### Supplied records
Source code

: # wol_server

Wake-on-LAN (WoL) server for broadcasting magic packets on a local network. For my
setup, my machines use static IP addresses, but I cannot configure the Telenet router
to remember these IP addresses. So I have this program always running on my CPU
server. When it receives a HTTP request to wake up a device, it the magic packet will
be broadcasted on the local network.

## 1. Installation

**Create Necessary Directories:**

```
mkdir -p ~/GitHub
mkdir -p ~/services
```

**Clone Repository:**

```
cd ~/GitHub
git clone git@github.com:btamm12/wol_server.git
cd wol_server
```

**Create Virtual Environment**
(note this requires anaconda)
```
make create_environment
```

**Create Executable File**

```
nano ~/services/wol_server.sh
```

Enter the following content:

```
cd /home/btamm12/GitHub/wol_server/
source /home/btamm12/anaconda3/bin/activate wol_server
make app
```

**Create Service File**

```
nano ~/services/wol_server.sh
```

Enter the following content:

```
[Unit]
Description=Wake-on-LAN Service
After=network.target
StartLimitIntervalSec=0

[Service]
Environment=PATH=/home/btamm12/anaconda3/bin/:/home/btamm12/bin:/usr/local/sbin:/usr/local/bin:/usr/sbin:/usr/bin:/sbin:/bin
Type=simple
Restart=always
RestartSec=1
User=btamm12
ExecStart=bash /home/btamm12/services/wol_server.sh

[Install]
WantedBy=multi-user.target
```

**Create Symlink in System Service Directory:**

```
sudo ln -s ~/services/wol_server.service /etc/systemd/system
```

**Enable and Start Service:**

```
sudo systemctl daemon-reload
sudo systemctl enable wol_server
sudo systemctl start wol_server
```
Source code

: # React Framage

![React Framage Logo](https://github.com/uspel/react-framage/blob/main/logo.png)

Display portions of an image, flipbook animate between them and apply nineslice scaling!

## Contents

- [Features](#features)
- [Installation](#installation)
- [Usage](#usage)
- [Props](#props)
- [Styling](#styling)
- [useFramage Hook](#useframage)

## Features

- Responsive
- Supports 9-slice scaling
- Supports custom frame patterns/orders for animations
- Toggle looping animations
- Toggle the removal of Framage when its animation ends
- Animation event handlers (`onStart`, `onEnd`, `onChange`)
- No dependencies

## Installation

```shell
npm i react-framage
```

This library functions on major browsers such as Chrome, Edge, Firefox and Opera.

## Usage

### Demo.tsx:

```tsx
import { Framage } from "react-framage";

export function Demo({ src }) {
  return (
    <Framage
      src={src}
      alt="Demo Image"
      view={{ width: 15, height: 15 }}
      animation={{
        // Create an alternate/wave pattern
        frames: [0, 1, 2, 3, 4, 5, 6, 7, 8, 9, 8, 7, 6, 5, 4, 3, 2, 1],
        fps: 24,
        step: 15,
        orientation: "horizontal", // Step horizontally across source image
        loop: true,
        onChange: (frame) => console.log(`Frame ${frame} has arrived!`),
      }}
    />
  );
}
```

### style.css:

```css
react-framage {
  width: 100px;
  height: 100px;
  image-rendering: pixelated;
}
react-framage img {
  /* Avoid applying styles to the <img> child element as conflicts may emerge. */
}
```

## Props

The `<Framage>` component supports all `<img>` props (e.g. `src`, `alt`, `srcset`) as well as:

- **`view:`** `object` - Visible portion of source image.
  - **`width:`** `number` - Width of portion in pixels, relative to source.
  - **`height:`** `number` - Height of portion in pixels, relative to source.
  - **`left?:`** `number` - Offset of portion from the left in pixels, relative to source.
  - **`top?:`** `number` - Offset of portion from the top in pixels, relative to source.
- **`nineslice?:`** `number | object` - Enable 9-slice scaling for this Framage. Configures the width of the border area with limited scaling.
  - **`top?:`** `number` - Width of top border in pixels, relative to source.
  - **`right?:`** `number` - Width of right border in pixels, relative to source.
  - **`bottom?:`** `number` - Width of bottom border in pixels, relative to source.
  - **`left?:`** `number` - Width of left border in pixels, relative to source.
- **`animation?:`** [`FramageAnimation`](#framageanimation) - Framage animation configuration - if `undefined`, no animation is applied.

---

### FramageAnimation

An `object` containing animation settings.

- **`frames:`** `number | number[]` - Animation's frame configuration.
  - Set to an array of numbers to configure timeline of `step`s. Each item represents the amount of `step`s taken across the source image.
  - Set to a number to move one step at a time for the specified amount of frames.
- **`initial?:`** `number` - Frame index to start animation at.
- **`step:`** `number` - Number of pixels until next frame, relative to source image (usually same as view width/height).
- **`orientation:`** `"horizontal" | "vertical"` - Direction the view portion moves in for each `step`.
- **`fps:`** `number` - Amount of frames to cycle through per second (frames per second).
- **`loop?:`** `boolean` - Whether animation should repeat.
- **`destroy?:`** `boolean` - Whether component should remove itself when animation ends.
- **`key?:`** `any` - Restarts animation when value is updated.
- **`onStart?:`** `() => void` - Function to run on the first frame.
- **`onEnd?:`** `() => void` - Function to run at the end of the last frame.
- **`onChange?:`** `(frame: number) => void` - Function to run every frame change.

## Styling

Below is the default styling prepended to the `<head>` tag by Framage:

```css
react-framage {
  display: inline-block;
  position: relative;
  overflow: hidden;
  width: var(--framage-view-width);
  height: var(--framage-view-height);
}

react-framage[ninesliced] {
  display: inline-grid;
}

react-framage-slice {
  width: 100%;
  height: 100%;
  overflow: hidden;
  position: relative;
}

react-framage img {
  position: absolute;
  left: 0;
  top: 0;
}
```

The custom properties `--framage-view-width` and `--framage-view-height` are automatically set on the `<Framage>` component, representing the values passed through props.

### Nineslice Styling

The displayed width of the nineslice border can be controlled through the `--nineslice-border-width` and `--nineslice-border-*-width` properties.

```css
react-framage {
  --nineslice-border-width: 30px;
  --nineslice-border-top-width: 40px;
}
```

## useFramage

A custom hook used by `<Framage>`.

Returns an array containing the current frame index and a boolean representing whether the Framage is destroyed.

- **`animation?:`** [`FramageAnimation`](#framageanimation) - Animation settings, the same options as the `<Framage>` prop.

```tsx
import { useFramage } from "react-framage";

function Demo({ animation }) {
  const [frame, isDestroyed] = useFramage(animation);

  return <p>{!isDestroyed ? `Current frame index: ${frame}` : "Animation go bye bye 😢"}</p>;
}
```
######
Exercise brief: Exactly the lines running from the top of the records to the line that contains "to remember these", inclusive, must be set down, and nothing more.

Task response:
Source code

: # wol_server

Wake-on-LAN (WoL) server for broadcasting magic packets on a local network. For my
setup, my machines use static IP addresses, but I cannot configure the Telenet router
to remember these IP addresses. So I have this program always running on my CPU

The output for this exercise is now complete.